North Texas researcher determines parents still an important health information resource for college-age students
October 13, 2011 • Uncategorized
Scott T. Walters, PhD, professor of Behavioral and Community Health at the UNT Health Science Center’s College of Public Health, Fort Worth, Texas, has published new findings regarding the sources that college students use to gather health information, and in particular, the role that parents play in the process. The findings are published in the current issue of the journal Health Promotion Practice.
As part of a nationwide survey, nearly 95,000 students from 117 colleges and universities across the U.S. were asked where they usually received information about health-related topics such as drug use, sexuality and diet, and the extent to which they saw those sources as “believable.”
For college students, the four most believable sources of health information were health center medical staff, health educators, faculty/coursework and parents. However, three of the sources – health center medical staff, health educators and faculty/coursework – were used at levels much lower than their believability might suggest. Students indicated that these sources were reliable, but that they were less likely to get their health information from them. Other sources such as friends and the Internet, although widely accessed, were seen as relatively unreliable. Parents were the information source that students both used and believed at high levels.
“Our findings suggest a very strong role for parents,” Walters said. “Parents sometimes feel like their college-age children are no longer interested in what they think, but our results show just the opposite. In fact, in some ways, parents are the optimal source for health information.”

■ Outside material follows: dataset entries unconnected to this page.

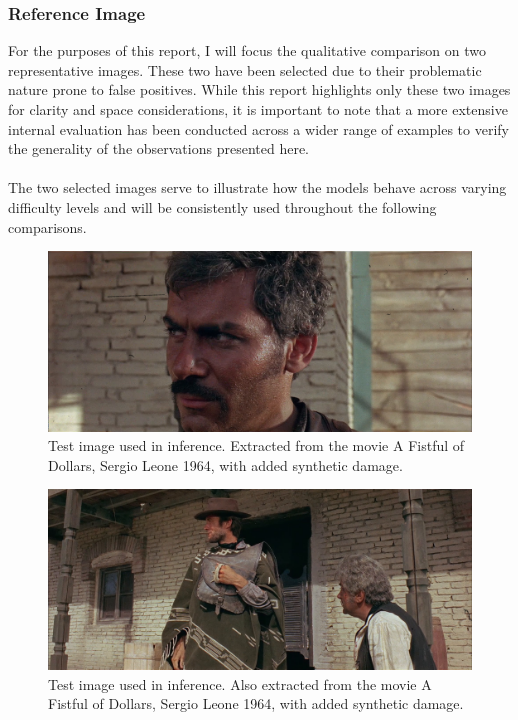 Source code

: \documentclass[openany, 12pt]{article}
\begin{document}
{\subsubsection*{Reference Image}
For the purposes of this report, I will focus the qualitative comparison on two representative images. These two have been selected due to their problematic nature prone to false positives. While this report highlights only these two images for clarity and space considerations, it is important to note that a more extensive internal evaluation has been conducted across a wider range of examples to verify the generality of the observations presented here.\\
\\
The two selected images serve to illustrate how the models behave across varying difficulty levels and will be consistently used throughout the following comparisons.
	\begin{figure}[h!]
	\centering
	\includegraphics[width=0.8\linewidth]{images/punado_dollars_frame_0084.png}
	\caption{\smaller Test image used in inference. Extracted from the movie A Fistful of Dollars, Sergio Leone 1964, with added synthetic damage.} 
\end{figure}
	\begin{figure}[h!]
	\centering
	\includegraphics[width=0.8\linewidth]{images/punado_dollars_frame_0122.png}
	\caption{\smaller Test image used in inference. Also extracted from the movie A Fistful of Dollars, Sergio Leone 1964, with added synthetic damage.} 
\end{figure}
\newpage
}
\end{document}
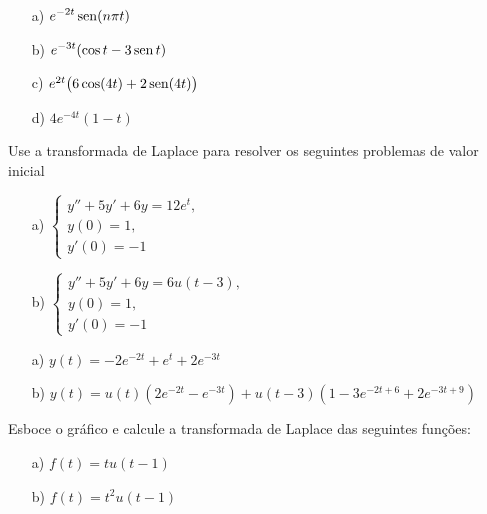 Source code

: \begin{Answer}
\begin{itemize}
\item[a)] $\displaystyle e^{-2t} \operatorname{sen} (n\pi t)$
  \item[b)] $\displaystyle e^{-3t} (\cos t - 3\operatorname{sen}  t)$
  \item[c)] $e^{2t} \big(6\cos (4t) + 2 \operatorname{sen} (4t)\big)$
  \item[d)] $\displaystyle 4e^{-4t} (1-t)$
\end{itemize}
  \end{Answer}

\begin{Exercise}Use a transformada de Laplace para resolver os seguintes problemas de valor inicial
\begin{itemize}
 \item[a)] $\displaystyle\left\{ \begin{array}{l}y''+5y'+6y=12e^t,\\ y(0)=1,\\y'(0)=-1 \end{array}\right.$
 \item[b)] $\displaystyle\left\{ \begin{array}{l}y''+5y'+6y=6u(t-3),\\ y(0)=1,\\y'(0)=-1 \end{array}\right.$
\end{itemize}

 
\end{Exercise}
\begin{Answer}
\begin{itemize}
 \item[a)] $y(t)=-2e^{-2t}+e^{t}+2e^{-3t}$
 \item[b)] $y(t)=u(t)\left(2e^{-2t}-e^{-3t}\right)+u(t-3)\left(1-3e^{-2t+6}+2e^{-3t+9}\right)$
\end{itemize}
 
\end{Answer}

\begin{Exercise}Esboce o gráfico e calcule a transformada de Laplace das seguintes funções:
 \begin{itemize}
  \item[a)] $f(t)=tu(t-1)$
  \item[b)] $f(t)=t^2u(t-1)$
 \end{itemize}

\end{Exercise}

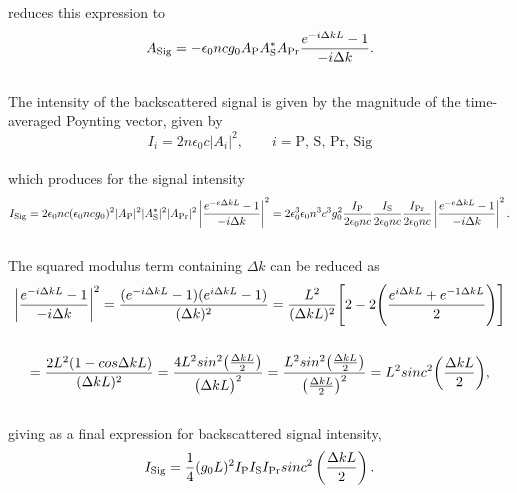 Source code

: reduces this expression to
\\
\begin{equation}
  A_{\rm Sig} = -\epsilon_{0}ncg_{0}A_{\rm P}A_{\rm S}^{*}A_{\rm Pr} \frac{e^{-i\Delta kL} - 1}{-i\Delta k}.
\end{equation}
\\
The intensity of the backscattered signal is given by the magnitude of the time-averaged Poynting vector, given by
\\
\begin{equation}
  I_{i} = 2n\epsilon_{0}c|A_{i}|^{2}, \qquad i = \mathrm{P},\,\mathrm{S},\,\mathrm{Pr},\,\mathrm{Sig}
\end{equation}
\\
which produces for the signal intensity
\\
\begin{equation}
  I_{\rm Sig} = 2\epsilon_{0}nc(\epsilon_{0}ncg_{0})^{2}|A_{\rm P}|^{2}|A_{\rm S}^{*}|^{2}|A_{\rm Pr}|^{2}\left|\frac{e^{-e\Delta kL} - 1}{-i\Delta k}\right|^{2}
  = 2\epsilon_{0}^{3}\epsilon_{0}n^{3}c^{3}g_{0}^{2}\frac{I_{\rm P}}{2\epsilon_{0}nc}\frac{I_{\rm S}}{2\epsilon_{0}nc}\frac{I_{\rm Pr}}{2\epsilon_{0}nc}\left|\frac{e^{-e\Delta kL} - 1}{-i\Delta k}\right|^{2}.
\end{equation}
\\
The squared modulus term containing \(\Delta k\) can be reduced as
\\
\begin{gather}
  \bigg|\frac{e^{-i\Delta kL} - 1}{-i\Delta k}\bigg|^{2} = \frac{(e^{-i\Delta kL} - 1)(e^{i\Delta kL} - 1)}{(\Delta k)^{2}} = \frac{L^{2}}{(\Delta kL)^{2}}\Bigg[ 2 - 2\Bigg(\frac{e^{i\Delta kL} + e^{-1\Delta kL}}{2}\Bigg)\Bigg] \notag \\ \notag \\
  = \frac{2L^{2}(1 - cos\Delta kL)}{(\Delta kL)^{2}} = \frac{4L^{2}sin^{2}\big(\frac{\Delta kL}{2}\big)}{\big(\Delta kL\big)^{2}} = \frac{L^{2}sin^{2}\big(\frac{\Delta kL}{2}\big)}{\big(\frac{\Delta kL}{2}\big)^{2}} = L^{2}sinc^{2}\bigg(\frac{\Delta kL}{2}\bigg),
\end{gather}
\\
giving as a final expression for backscattered signal intensity,
\\
\begin{equation}
I_{\rm Sig} = \frac{1}{4}(g_{0}L)^{2}I_{\rm P}I_{\rm S}I_{\rm Pr}sinc^{2}\left(\frac{\Delta kL}{2}\right).
\end{equation}
\\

Since parents are a widely used and believable source of health information for many students, Walters suggests that colleges use this information to design more effective health information campaigns. For instance, for groups of students who already use parents as a health resource, colleges might focus on providing up-to-date information for parents to share with their children. For groups of students who use parents less, programs might focus on ways to facilitate parent-student communication. Colleges can also provide opportunities for parents and students to communicate about various health topics, particularly in the first few weeks of the school year.
Students were more likely to receive information from one of the four major health sources if they were older, female, enrolled full-time, or Black or Hispanic. Students were more likely to receive information from parents if they were younger, female, White, single or an international student.